European military spending
During the US presidential campaign last year, Trump said the United States might not come to a NATO ally’s defense if it had not met the agreed-upon target to spend 2 percent of gross domestic product (GDP) on defense. In a later meeting with NATO leaders, US Secretary of Defense James Mattis echoed the president’s sentiments saying that the United States would moderate its commitment to countries falling short of the 2 percent benchmark. These statements rattled allies and undermine the very foundation of the Alliance. They also ignore the fact that the agreement to increase spending in 2014 set a ten-year timeline for allies to increase spending to 2 percent; it did not stipulate that changes must be immediate. Further, over the past three years, many NATO members have increased defense spending in response to an increased threat from Russia.
In addition, Trump continues to mistakenly suggest that European countries owe back dues to the Alliance, and even suggested that money from the allies “is beginning to pour in” as a result of his admonitions, which is simply not the case as the spending increase predates his presidency.
Most media reports of the summit focused on the fact that Trump’s admonishments would have been more effective in private, but there is more to the story.
First, the only direct payments NATO members make to the Alliance are for contributions to shared military assets. The United States currently pays 22 percent of those costs, while Europe and Canada make up the remaining 78 percent.
Second, it is true that European NATO members should make a greater military commitment to the Alliance, but how much they spend on defense is ultimately determined by their own political systems and societies. Current spending levels reflect Europeans’ postwar focus on rebuilding their economies, not projecting military power. Contrary to his intentions, Trump’s lecturing could make it more difficult for European leaders to convince their publics to spend more.
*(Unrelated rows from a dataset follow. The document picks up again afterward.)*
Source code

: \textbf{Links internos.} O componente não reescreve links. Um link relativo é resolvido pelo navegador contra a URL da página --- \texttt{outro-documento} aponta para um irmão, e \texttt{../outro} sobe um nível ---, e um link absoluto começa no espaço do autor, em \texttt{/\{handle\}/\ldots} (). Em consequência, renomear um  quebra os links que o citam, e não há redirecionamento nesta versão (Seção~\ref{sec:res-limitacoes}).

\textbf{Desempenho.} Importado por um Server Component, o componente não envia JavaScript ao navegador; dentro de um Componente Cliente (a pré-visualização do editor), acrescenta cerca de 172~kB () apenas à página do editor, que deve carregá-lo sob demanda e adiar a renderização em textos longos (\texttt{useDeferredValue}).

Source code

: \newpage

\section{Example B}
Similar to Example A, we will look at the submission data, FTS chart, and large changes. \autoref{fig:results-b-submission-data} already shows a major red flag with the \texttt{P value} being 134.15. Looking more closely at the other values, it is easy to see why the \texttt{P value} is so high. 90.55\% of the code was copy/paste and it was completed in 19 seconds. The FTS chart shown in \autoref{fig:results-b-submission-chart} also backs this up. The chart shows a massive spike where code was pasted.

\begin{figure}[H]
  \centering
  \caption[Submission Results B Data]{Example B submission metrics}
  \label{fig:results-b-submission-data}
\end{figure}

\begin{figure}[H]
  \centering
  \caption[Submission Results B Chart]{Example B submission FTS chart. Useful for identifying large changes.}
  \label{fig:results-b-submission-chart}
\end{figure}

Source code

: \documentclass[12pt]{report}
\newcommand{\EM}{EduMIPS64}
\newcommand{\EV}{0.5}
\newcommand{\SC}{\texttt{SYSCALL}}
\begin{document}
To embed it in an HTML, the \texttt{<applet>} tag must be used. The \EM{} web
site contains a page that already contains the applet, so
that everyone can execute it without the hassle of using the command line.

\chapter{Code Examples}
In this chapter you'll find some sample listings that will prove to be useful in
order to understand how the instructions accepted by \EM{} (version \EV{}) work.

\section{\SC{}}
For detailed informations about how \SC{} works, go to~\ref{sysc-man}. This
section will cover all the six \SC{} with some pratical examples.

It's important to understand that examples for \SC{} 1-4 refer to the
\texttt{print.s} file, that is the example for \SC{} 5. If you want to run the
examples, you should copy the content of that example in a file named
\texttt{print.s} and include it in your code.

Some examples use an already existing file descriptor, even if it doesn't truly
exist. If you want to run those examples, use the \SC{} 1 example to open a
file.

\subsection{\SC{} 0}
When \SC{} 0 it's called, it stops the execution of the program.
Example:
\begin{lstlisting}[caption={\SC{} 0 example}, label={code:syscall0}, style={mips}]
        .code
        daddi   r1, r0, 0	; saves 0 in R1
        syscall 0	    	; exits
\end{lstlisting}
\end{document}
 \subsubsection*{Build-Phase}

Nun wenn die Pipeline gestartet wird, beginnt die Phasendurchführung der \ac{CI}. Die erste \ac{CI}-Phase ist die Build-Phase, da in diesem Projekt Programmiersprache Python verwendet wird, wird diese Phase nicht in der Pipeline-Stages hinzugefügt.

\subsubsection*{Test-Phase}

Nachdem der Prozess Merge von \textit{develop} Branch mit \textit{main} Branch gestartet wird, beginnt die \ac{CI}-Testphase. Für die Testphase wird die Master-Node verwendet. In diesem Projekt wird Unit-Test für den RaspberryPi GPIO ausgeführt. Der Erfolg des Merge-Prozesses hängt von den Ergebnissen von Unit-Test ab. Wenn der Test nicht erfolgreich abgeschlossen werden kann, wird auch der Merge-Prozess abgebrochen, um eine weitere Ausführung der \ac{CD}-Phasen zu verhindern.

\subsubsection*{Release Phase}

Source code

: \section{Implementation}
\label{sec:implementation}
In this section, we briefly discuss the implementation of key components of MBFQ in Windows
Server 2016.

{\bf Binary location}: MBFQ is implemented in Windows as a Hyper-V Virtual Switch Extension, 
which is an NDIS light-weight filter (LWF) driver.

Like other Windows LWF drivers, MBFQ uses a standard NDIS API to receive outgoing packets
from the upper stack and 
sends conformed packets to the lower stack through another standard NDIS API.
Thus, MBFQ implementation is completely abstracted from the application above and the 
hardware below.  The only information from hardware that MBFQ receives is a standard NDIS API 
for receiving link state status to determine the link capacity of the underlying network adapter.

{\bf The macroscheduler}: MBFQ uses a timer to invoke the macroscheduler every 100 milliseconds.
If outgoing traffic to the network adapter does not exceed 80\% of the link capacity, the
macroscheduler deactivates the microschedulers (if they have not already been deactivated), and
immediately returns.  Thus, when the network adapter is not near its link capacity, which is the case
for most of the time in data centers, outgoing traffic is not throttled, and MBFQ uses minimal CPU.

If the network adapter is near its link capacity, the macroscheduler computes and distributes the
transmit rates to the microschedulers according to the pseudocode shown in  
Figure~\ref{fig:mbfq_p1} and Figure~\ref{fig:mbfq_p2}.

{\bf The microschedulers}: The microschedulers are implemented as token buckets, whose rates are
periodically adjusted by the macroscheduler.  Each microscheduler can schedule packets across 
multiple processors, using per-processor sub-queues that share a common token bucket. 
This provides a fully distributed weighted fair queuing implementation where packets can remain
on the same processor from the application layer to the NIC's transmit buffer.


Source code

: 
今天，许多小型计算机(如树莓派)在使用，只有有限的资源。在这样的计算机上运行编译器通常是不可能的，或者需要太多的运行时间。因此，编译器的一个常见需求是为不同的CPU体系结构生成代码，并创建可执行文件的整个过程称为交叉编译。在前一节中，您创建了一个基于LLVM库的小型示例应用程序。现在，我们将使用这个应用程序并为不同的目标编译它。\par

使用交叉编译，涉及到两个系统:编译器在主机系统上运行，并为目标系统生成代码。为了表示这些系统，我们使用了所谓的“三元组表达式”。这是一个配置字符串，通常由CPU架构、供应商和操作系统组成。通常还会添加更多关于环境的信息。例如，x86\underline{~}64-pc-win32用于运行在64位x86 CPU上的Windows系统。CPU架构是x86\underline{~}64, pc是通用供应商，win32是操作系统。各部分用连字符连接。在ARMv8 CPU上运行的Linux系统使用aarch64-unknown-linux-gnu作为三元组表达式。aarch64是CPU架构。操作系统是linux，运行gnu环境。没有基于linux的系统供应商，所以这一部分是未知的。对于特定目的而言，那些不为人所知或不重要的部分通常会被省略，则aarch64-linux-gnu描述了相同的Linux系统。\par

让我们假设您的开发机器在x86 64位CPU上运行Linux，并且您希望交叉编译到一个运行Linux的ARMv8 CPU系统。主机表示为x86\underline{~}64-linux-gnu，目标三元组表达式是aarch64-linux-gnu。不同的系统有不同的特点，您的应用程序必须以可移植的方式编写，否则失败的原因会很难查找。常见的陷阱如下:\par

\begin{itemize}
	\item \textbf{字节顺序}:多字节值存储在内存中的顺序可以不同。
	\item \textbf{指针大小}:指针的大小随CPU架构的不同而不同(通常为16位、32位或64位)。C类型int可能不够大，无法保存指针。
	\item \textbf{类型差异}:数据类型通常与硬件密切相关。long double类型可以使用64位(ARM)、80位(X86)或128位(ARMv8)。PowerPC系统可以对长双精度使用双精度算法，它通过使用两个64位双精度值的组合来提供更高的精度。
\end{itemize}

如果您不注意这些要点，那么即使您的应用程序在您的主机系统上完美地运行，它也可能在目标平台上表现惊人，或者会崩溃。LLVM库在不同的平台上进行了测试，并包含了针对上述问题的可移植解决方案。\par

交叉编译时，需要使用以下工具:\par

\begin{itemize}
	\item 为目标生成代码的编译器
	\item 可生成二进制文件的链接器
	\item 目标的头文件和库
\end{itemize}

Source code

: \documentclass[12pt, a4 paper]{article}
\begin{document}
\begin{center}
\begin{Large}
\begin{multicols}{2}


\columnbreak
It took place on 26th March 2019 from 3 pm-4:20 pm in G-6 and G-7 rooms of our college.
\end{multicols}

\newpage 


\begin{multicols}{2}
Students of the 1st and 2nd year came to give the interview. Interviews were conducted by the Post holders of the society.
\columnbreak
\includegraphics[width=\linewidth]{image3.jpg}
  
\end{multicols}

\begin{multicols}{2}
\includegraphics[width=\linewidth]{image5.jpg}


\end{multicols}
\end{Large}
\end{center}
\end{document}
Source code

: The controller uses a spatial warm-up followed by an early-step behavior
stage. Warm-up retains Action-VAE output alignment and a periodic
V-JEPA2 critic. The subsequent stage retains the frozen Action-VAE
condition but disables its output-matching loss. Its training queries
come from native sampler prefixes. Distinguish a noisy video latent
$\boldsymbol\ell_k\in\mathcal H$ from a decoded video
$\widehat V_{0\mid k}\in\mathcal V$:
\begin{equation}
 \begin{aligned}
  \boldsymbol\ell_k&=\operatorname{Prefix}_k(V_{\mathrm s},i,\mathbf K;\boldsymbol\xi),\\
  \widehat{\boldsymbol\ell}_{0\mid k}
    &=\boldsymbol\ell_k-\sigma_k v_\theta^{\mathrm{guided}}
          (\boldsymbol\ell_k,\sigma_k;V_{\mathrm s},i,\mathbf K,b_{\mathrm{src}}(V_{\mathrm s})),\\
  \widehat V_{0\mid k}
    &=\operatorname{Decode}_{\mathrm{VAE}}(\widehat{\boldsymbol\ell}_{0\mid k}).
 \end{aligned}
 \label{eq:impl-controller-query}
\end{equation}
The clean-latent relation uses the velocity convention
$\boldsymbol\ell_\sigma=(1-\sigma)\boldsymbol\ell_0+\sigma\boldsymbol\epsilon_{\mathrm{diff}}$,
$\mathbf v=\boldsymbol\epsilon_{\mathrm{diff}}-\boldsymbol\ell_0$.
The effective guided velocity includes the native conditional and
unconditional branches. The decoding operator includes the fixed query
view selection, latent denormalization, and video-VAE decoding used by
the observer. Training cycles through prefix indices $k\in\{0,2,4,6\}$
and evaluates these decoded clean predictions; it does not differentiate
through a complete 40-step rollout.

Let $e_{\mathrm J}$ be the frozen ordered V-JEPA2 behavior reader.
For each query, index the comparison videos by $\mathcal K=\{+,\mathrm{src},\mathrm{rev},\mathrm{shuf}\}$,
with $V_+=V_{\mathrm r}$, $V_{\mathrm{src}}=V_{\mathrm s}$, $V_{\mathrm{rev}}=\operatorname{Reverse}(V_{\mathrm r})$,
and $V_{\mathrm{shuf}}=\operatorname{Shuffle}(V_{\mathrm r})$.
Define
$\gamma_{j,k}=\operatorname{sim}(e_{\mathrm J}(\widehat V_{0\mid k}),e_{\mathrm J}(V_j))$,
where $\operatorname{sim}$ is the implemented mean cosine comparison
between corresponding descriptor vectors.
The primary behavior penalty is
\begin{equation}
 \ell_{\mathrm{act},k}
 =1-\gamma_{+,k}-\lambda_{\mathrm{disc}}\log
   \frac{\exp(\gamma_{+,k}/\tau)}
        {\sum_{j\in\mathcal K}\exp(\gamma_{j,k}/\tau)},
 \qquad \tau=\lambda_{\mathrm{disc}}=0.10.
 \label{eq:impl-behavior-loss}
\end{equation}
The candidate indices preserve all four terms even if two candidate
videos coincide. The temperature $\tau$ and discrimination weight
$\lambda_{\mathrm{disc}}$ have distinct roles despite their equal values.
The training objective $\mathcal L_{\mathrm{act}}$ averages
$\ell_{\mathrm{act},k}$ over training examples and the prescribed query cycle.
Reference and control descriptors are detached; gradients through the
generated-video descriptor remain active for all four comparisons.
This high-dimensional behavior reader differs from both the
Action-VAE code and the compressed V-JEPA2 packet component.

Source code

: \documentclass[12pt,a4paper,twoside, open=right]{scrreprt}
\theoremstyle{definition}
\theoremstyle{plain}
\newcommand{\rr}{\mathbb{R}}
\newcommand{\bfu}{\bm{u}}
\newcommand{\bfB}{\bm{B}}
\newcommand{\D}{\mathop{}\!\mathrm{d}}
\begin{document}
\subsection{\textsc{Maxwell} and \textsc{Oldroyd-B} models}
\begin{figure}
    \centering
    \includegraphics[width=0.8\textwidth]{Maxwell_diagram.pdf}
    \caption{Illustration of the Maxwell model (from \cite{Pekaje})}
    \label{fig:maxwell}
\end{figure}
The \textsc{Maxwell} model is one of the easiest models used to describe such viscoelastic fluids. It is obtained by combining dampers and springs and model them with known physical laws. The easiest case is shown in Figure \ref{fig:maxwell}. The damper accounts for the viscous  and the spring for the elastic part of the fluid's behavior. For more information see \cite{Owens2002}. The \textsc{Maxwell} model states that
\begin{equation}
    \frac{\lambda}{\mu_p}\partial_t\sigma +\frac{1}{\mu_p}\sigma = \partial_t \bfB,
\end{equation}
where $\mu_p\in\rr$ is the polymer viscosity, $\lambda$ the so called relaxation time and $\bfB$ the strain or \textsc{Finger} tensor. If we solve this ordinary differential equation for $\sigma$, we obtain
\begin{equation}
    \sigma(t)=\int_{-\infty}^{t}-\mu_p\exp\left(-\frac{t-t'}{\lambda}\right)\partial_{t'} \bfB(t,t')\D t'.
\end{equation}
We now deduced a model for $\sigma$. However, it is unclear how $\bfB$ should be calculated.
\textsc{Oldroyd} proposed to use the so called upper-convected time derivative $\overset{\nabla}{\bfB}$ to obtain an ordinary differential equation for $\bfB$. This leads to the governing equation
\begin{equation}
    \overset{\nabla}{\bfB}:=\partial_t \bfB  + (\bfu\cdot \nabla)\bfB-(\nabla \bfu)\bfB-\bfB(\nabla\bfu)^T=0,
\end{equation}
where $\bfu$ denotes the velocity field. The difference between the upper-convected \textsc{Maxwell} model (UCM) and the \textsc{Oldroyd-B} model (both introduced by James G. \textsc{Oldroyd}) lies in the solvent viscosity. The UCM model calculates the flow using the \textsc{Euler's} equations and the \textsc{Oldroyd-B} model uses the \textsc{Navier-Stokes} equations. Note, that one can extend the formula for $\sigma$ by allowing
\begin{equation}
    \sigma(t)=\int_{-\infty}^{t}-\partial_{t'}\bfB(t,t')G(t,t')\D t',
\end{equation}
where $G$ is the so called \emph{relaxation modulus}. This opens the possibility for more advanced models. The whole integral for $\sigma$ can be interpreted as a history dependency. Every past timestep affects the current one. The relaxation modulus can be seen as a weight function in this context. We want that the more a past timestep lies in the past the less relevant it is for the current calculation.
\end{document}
Third, European NATO members make a wide range of contributions to the Alliance that are not captured within the 2 percent target. For example, they have devoted considerable personnel and equipment to the sixteen-year Afghan deployment; they spend more than the United States on foreign aid, which reduces the burden on the Washington; and after the terror attacks on the United States on September 11, 2001, they pledged their own military assets and offered unconditional support in the war on terror. NATO’s entry into the war in Afghanistan following the September 11 attacks constitutes the only time Article 5 was invoked.
European-US defense cooperation
Trump’s approach to NATO may also end up backfiring by pushing the Europeans away from the Alliance and toward more independent action within the European Union (EU).
After the Brussels summit and the successive G7 summit in Italy, German Chancellor Angela Merkel expressed her disillusionment with both Trump and the United Kingdom (UK), saying that traditional alliances were no longer as reliable and that Europe should “ really take our fate into our own hands.”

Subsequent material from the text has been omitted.